Starting at the first line, copy the data below through to the end, exactly.

── DATA SUPPLIED ──

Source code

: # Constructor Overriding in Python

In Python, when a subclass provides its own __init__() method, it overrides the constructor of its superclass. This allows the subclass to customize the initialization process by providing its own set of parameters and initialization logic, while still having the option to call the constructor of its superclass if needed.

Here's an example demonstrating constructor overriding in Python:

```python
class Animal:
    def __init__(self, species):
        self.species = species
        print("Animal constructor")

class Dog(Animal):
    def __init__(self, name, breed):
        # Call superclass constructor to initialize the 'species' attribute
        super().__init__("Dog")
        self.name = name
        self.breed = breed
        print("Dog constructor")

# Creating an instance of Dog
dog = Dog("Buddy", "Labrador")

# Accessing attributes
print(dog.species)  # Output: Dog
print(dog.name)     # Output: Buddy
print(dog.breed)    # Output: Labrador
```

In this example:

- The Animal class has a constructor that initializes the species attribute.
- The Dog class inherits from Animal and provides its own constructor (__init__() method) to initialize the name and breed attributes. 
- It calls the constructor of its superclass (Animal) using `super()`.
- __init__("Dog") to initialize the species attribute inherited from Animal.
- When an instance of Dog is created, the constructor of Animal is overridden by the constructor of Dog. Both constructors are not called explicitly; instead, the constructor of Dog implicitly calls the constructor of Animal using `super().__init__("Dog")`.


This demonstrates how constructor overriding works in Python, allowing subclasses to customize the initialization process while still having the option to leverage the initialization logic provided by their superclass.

───

(WRITTEN RESPONSE)
Source code

: # Constructor Overriding in Python

In Python, when a subclass provides its own __init__() method, it overrides the constructor of its superclass. This allows the subclass to customize the initialization process by providing its own set of parameters and initialization logic, while still having the option to call the constructor of its superclass if needed.

Here's an example demonstrating constructor overriding in Python:

```python
class Animal:
    def __init__(self, species):
        self.species = species
        print("Animal constructor")

class Dog(Animal):
    def __init__(self, name, breed):
        # Call superclass constructor to initialize the 'species' attribute
        super().__init__("Dog")
        self.name = name
        self.breed = breed
        print("Dog constructor")

# Creating an instance of Dog
dog = Dog("Buddy", "Labrador")

# Accessing attributes
print(dog.species)  # Output: Dog
print(dog.name)     # Output: Buddy
print(dog.breed)    # Output: Labrador
```

In this example:

- The Animal class has a constructor that initializes the species attribute.
- The Dog class inherits from Animal and provides its own constructor (__init__() method) to initialize the name and breed attributes. 
- It calls the constructor of its superclass (Animal) using `super()`.
- __init__("Dog") to initialize the species attribute inherited from Animal.
- When an instance of Dog is created, the constructor of Animal is overridden by the constructor of Dog. Both constructors are not called explicitly; instead, the constructor of Dog implicitly calls the constructor of Animal using `super().__init__("Dog")`.


This demonstrates how constructor overriding works in Python, allowing subclasses to customize the initialization process while still having the option to leverage the initialization logic provided by their superclass.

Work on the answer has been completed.